Three patients with defects in interferon gamma receptor signaling: a
challenging diagnosis


Background: Defects in IFN–gamma receptor (IFN-γR) signaling via STAT1
leads to susceptibility to infection by otherwise weak pathogenic
mycobacteria, resulting in mendelian susceptibility to mycobacterial
disease. We identified three patients presented with disseminated
mycobacterial infections caused by M. avium, M. persicum or M. bovis BCG
respectively. Whole-exome sequencing (WES) was used as the first line
diagnostic approach, however in all patients additional analysis was
crucial to make the definite diagnosis. Method: WES, SNP array and long
range PCR were performed to identify the genetic defects. Expression of
IFNGR1, STAT1, CD64, SOCS1 and phosphorylation of STAT1 were determined
after stimulation with IFN-α or IFN-γ. Results: In Patient 1, only one
heterozygous variant p.(Val63Gly) in the IFNGR1 gene was identified by
WES. Additional genetic analysis identified a second complex
Alu-insertion in IFNGR1. Patient 2 was compound heterozygous for the
null p.(Val68Lysfs*6) variant and the hypomorphic p.(Ile37Thr) variant
in IFNGR1. In Patient 3 a novel variant in the STAT1 gene p.(Asn460Ile)
was identified. Patients 1 and 2 had reduced expression of IFN-γR1. All
patients had reduced phosphorylation of STAT1 and absent induction of
SOCS1 after IFN-γ stimulation.
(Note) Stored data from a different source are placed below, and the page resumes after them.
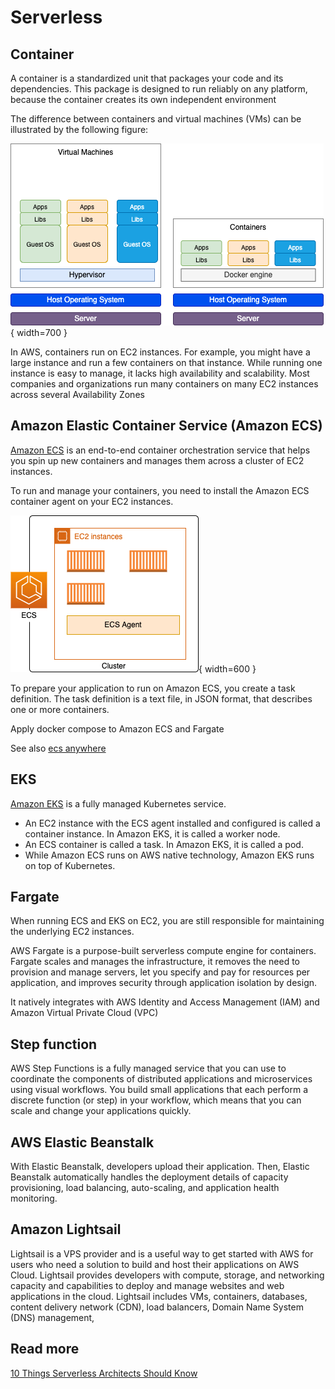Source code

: # Serverless

## Container

A container is a standardized unit that packages your code and its dependencies. This package is designed to run reliably on any platform, because the container creates its own independent environment

The difference between containers and virtual machines (VMs) can be illustrated by the following figure:

![](./diagrams/vm-container.drawio.png){ width=700 }

In AWS, containers run on EC2 instances. For example, you might have a large instance and run a few containers on that instance. While running one instance is easy to manage, it lacks high availability and scalability. Most companies and organizations run many containers on many EC2 instances across several Availability Zones

## Amazon Elastic Container Service (Amazon ECS)

[Amazon ECS](https://aws.amazon.com/ecs/) is an end-to-end container orchestration service that helps you spin up new containers and manages them across a cluster of EC2 instances.

To run and manage your containers, you need to install the Amazon ECS container agent on your EC2 instances.

![](./diagrams/ecs.drawio.png){ width=600 }

To prepare your application to run on Amazon ECS, you create a task definition. The task definition is a text file, in JSON format, that describes one or more containers. 

Apply docker compose to Amazon ECS and Fargate

See also [ecs anywhere](https://press.aboutamazon.com/news-releases/news-release-details/aws-announces-general-availability-amazon-ecs-anywhere)

## EKS

[Amazon EKS](https://aws.amazon.com/eks/) is a fully managed Kubernetes service. 

* An EC2 instance with the ECS agent installed and configured is called a container instance. In Amazon EKS, it is called a worker node.
* An ECS container is called a task. In Amazon EKS, it is called a pod.
* While Amazon ECS runs on AWS native technology, Amazon EKS runs on top of Kubernetes.

## Fargate

When running ECS and EKS on EC2, you are still responsible for maintaining the underlying EC2 instances.

AWS Fargate is a purpose-built serverless compute engine for containers. Fargate scales and manages the infrastructure, it removes the need to provision and manage servers, let you specify and pay for resources per application, and improves security through application isolation by design.

It natively integrates with AWS Identity and Access Management (IAM) and Amazon Virtual Private Cloud (VPC)

## Step function

AWS Step Functions is a fully managed service that you can use to coordinate the components of distributed applications and microservices using visual workflows. You build small applications that each perform a discrete function (or step) in your workflow, which means that you can scale and change your applications quickly.

## AWS Elastic Beanstalk

With Elastic Beanstalk, developers upload their application. Then, Elastic Beanstalk automatically handles the deployment details of capacity provisioning, load balancing, auto-scaling, and application health monitoring.

## Amazon Lightsail

Lightsail is a VPS provider and is a useful way to get started with AWS for users who need a solution to build and host their applications on AWS Cloud.
Lightsail provides developers with compute, storage, and networking capacity and capabilities to deploy and manage websites and web applications in the cloud. Lightsail includes VMs, containers, databases, content delivery network (CDN), load balancers, Domain Name System (DNS) management,

## Read more

[10 Things Serverless Architects Should Know](https://aws.amazon.com/blogs/architecture/ten-things-serverless-architects-should-know/)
While STAT1 phosphorylation was normal
after IFN–α stimulation in Patient 1 and 2, and mildly reduced in
Patient 3. Conclusion: We conclude that functional assays are crucial to
assess the extent of IFN-γR signaling defects when new combinations of
bi-allelic or non-conclusive genetic variants are found, which is
important in the determination of clinical treatment.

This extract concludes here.